_Exercise brief_: Take the listing below and print exactly the lines starting at the line containing "- **Keputusan:** Gagal tolak H₀ → Tidak ada perbedaan" and ending at the line containing "- P-value = **<", both ends included, and no others.
━━━━━━
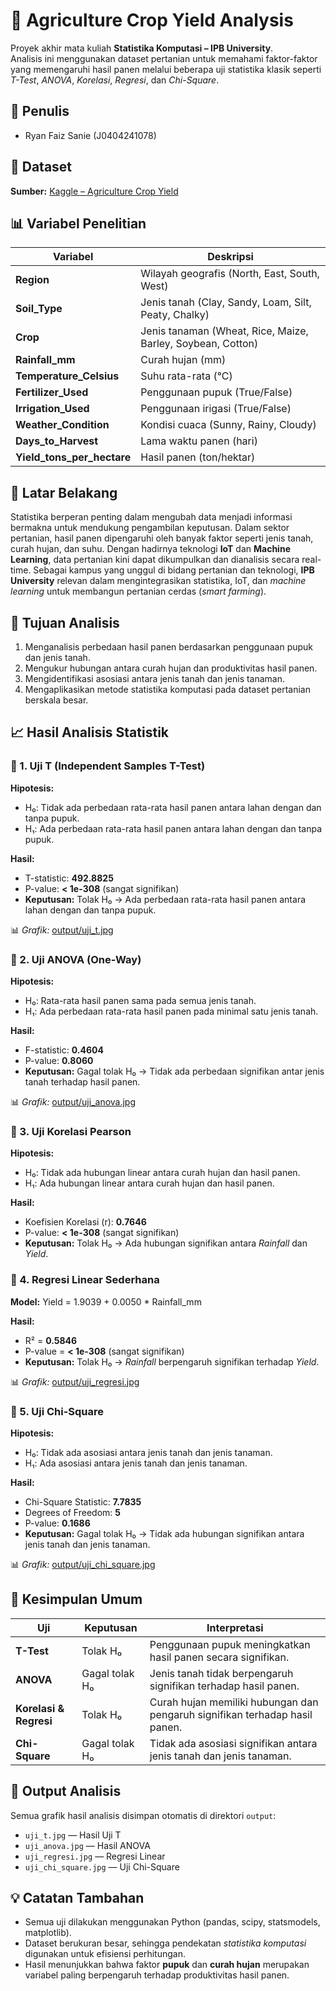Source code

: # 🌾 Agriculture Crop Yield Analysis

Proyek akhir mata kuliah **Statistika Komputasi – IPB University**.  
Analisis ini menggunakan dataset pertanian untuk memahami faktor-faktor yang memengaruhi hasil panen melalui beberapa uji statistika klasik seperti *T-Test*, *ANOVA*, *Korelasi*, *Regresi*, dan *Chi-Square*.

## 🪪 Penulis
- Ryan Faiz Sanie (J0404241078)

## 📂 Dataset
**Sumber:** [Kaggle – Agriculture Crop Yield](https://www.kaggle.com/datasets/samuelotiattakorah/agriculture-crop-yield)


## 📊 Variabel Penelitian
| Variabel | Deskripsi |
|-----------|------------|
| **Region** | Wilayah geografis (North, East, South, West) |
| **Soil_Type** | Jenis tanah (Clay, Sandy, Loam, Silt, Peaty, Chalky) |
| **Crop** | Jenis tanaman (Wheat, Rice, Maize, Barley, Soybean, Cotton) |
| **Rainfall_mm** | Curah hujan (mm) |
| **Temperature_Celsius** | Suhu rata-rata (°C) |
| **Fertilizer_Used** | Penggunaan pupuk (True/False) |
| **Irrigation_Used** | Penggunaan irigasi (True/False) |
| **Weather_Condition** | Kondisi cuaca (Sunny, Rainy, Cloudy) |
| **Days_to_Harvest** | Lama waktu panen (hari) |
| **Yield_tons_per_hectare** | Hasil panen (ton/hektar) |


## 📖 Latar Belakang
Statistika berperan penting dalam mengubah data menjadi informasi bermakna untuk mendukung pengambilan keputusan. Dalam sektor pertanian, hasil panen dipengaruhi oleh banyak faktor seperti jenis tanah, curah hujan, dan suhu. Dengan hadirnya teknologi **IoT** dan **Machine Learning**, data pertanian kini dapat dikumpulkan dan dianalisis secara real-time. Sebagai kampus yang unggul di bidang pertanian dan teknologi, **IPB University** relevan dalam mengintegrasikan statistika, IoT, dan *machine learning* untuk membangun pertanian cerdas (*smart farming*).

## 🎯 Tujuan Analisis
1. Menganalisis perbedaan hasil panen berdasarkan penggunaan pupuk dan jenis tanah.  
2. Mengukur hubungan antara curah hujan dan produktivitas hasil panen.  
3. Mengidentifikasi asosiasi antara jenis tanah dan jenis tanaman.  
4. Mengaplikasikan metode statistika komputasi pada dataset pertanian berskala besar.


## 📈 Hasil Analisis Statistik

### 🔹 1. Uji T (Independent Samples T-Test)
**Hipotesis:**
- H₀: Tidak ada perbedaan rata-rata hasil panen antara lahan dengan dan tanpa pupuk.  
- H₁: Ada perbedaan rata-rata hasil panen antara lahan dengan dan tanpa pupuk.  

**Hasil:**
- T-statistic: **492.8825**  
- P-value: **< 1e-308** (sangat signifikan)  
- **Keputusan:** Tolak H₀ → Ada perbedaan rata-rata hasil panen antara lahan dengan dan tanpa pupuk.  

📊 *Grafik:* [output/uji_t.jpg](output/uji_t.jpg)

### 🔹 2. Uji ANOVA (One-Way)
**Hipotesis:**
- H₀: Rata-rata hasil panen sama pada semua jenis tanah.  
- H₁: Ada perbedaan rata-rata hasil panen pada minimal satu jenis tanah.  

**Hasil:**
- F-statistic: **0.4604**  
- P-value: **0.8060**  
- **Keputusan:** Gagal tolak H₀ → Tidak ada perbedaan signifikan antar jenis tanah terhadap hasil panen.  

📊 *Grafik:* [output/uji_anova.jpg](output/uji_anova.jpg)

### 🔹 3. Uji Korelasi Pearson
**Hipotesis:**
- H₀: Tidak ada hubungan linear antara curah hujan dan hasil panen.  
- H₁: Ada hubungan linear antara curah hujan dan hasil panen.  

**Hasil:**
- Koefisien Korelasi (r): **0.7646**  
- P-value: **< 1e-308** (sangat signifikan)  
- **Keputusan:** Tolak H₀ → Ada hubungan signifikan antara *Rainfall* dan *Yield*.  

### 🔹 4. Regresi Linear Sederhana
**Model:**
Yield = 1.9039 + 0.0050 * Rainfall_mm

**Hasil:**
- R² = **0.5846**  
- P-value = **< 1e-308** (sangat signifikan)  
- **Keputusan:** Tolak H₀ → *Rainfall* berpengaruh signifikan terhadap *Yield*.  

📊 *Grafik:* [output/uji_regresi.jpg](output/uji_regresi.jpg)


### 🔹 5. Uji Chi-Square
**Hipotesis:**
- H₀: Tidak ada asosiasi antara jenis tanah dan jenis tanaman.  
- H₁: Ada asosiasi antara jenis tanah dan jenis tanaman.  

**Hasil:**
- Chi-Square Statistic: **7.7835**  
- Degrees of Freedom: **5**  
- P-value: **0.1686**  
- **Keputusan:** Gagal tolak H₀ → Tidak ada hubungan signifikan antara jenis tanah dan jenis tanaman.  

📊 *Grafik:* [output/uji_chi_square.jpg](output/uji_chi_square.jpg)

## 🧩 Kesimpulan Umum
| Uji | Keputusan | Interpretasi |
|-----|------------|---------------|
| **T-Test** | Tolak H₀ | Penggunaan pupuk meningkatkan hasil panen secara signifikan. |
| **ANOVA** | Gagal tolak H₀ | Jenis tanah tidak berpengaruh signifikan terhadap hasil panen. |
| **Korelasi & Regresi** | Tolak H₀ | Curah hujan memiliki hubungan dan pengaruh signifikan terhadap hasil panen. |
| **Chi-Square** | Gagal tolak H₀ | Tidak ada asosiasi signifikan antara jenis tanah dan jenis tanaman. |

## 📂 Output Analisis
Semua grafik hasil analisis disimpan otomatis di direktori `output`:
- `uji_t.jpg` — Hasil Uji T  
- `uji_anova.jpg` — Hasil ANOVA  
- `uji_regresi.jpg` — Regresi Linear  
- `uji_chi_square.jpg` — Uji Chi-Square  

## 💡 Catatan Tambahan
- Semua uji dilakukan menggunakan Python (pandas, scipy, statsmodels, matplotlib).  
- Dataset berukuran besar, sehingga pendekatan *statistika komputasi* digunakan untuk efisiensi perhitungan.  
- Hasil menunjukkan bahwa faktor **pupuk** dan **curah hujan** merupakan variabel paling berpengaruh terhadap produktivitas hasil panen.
━━━━━━
_Answer box_:
- **Keputusan:** Gagal tolak H₀ → Tidak ada perbedaan signifikan antar jenis tanah terhadap hasil panen.  

📊 *Grafik:* [output/uji_anova.jpg](output/uji_anova.jpg)

### 🔹 3. Uji Korelasi Pearson
**Hipotesis:**
- H₀: Tidak ada hubungan linear antara curah hujan dan hasil panen.  
- H₁: Ada hubungan linear antara curah hujan dan hasil panen.  

**Hasil:**
- Koefisien Korelasi (r): **0.7646**  
- P-value: **< 1e-308** (sangat signifikan)  
- **Keputusan:** Tolak H₀ → Ada hubungan signifikan antara *Rainfall* dan *Yield*.  

### 🔹 4. Regresi Linear Sederhana
**Model:**
Yield = 1.9039 + 0.0050 * Rainfall_mm

**Hasil:**
- R² = **0.5846**  
- P-value = **< 1e-308** (sangat signifikan)  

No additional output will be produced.